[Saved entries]
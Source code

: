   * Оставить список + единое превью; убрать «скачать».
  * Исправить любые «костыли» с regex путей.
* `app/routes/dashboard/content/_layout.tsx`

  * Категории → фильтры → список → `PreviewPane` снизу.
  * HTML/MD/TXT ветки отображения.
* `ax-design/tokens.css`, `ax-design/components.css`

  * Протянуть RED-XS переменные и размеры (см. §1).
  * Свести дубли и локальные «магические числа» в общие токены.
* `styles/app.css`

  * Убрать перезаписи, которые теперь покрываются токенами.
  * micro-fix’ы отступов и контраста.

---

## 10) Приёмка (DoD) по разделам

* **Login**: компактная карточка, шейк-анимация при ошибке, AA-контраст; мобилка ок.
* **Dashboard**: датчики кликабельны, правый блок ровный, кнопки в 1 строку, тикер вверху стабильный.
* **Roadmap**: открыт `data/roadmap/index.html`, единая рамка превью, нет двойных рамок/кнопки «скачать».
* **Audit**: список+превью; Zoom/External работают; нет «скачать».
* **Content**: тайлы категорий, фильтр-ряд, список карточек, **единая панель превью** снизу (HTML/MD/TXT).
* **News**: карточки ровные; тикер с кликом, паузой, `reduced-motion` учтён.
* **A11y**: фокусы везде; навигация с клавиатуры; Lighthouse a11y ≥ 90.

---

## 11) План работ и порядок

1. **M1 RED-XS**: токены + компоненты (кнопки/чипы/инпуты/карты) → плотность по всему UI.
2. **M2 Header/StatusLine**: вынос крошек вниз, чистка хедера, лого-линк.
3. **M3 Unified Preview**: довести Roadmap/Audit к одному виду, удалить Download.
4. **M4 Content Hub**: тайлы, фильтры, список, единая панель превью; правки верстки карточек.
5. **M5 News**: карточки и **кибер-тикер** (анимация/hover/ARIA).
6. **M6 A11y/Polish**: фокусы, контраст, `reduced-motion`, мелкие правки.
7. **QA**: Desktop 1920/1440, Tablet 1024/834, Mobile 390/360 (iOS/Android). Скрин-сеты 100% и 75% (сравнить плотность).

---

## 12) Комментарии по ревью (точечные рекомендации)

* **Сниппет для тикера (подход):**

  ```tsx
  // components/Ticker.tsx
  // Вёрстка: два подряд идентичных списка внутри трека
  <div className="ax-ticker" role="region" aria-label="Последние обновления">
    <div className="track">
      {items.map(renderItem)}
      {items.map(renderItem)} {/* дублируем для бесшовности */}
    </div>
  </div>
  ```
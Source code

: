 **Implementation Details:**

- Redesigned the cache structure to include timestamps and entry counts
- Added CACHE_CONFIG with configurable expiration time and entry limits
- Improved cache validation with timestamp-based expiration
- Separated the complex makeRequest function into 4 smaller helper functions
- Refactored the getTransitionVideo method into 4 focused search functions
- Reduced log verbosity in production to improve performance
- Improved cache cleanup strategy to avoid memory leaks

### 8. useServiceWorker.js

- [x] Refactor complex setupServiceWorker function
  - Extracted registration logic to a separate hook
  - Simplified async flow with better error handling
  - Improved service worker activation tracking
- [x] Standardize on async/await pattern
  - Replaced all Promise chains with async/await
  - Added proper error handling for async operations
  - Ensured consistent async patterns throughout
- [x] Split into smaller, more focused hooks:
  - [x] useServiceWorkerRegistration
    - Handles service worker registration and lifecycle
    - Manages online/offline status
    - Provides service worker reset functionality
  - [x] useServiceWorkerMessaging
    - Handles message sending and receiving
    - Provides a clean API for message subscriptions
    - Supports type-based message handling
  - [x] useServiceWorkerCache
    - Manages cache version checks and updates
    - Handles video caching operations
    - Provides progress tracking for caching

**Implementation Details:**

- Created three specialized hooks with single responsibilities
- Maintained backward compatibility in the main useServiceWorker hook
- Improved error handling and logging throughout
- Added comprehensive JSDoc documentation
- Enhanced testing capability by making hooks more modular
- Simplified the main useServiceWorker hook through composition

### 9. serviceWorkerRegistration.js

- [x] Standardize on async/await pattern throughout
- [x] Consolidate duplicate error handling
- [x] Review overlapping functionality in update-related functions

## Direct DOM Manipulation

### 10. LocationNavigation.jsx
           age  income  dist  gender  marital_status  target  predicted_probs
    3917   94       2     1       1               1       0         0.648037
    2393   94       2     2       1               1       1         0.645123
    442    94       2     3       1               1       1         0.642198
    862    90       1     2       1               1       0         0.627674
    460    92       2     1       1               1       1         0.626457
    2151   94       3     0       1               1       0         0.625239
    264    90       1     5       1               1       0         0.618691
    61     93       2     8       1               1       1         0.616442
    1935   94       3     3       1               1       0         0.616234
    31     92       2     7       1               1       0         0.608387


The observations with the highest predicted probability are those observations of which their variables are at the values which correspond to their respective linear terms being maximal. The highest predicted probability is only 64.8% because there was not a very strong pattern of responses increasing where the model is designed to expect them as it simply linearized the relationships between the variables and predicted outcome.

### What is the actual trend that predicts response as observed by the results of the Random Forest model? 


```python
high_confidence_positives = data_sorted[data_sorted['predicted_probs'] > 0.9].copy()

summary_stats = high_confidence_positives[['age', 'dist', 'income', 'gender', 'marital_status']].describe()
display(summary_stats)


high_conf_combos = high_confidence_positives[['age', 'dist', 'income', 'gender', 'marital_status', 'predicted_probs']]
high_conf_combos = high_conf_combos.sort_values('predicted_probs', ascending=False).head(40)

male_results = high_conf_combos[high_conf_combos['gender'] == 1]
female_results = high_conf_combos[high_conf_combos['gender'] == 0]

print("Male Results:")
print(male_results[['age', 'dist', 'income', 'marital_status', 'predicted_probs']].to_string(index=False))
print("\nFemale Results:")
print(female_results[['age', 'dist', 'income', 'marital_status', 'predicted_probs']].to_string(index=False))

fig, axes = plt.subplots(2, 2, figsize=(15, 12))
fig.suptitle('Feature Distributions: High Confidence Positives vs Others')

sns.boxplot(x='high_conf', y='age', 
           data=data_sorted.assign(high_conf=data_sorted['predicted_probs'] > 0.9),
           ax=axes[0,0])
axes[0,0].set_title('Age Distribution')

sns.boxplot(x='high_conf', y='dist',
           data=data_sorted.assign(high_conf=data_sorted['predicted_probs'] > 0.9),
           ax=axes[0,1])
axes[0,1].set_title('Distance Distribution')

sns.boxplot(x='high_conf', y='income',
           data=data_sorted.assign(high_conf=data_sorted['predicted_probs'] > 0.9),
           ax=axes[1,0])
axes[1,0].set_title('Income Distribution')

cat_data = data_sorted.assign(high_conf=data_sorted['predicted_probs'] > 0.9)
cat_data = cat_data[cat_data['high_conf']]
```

ABOUT THIS TASK> Please make an exact copy of the lines above from the line with "с regex путей." through the line with "размеры (см. §1).", both ends included.

RESULT OF THE TASK>
  * Исправить любые «костыли» с regex путей.
* `app/routes/dashboard/content/_layout.tsx`

  * Категории → фильтры → список → `PreviewPane` снизу.
  * HTML/MD/TXT ветки отображения.
* `ax-design/tokens.css`, `ax-design/components.css`

  * Протянуть RED-XS переменные и размеры (см. §1).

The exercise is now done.